Le vainqueur de ce matche de boxe parlementaire était connu d’avance. Sans surprise dans un hémicycle largement dominé par l’UMP, cette troisième motion depuis 2007 a été rejetée. L’essentiel était ailleurs. Pour la gauche, l’objectif n’était pas de renverser le gouvernement mais de faire entendre sa voix, après avoir assisté en silence au discours de Nicolas Sarkozy à Versailles. François Fillon, lui aussi muet lors du Congrès et souvent raillé pour sa discrétion, a saisi l’occasion pour exister politiquement.

L’arroseur arrosé
« Monsieur Sarkozy s'est fait élire comme le candidat du pouvoir d'achat.
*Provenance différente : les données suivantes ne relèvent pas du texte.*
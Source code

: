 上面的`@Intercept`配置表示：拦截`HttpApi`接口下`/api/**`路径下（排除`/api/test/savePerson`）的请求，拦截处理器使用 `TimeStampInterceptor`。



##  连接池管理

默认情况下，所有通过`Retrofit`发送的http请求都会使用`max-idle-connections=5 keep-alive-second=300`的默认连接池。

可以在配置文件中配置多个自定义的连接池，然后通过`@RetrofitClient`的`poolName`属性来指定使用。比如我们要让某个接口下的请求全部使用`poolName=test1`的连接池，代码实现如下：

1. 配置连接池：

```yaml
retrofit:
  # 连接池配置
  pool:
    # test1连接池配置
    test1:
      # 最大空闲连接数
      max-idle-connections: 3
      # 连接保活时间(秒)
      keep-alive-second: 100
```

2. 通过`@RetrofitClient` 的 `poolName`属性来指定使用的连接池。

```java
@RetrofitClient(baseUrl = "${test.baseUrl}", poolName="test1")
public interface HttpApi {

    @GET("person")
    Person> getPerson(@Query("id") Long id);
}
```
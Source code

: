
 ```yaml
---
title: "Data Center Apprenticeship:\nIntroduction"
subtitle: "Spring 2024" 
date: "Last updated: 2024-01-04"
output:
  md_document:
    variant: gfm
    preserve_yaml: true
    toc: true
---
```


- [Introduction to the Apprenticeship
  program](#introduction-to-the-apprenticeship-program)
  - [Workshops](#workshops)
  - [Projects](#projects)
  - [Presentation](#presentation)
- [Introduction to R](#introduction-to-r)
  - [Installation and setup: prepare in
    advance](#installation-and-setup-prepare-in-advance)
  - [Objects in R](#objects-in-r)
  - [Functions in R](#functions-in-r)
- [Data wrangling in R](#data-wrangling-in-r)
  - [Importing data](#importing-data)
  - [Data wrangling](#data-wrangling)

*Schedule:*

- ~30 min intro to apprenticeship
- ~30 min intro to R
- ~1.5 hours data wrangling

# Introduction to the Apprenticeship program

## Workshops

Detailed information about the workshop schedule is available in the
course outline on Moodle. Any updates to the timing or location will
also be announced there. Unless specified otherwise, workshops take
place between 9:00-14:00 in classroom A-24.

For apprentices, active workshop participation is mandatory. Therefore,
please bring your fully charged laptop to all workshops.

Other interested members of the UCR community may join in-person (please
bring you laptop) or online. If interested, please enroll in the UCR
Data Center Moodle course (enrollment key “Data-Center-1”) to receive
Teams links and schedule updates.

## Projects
Aux yeux de tous les Français, il est monsieur chômage et monsieur déficit". Très à l’aise, s’exprimant sans note pendant les vingt minutes qui lui étaient allouées, Laurent Fabius a attaqué à la fois « l’égoprésidence » du chef de l’Etat et la politique économique et sociale de son gouvernement. Il a notamment déploré « la vocation publicitaire » du grand emprunt national. Le député de Seine-Maritime a aussi fait quelques propositions, comme la suppression du bouclier fiscal.

La réponse de François Fillon a été cinglante. Suivant à la lettre son discours écrit, le Premier ministre a pris un malin plaisir à railler les socialistes, taxés de « manichéisme" et accusés d'être incapables de se livrer à l’"autocritique ». Le PS voulait dénoncer la politique de François Fillon, il lui a offert une tribune pour plaider en faveur de l’action gouvernementale. « Je n’ai entendu qu’une chose, c’est ‘on continue, on fait comme avant’ », a déploré le chef de file des députés PS, Jean-Marc Ayrault.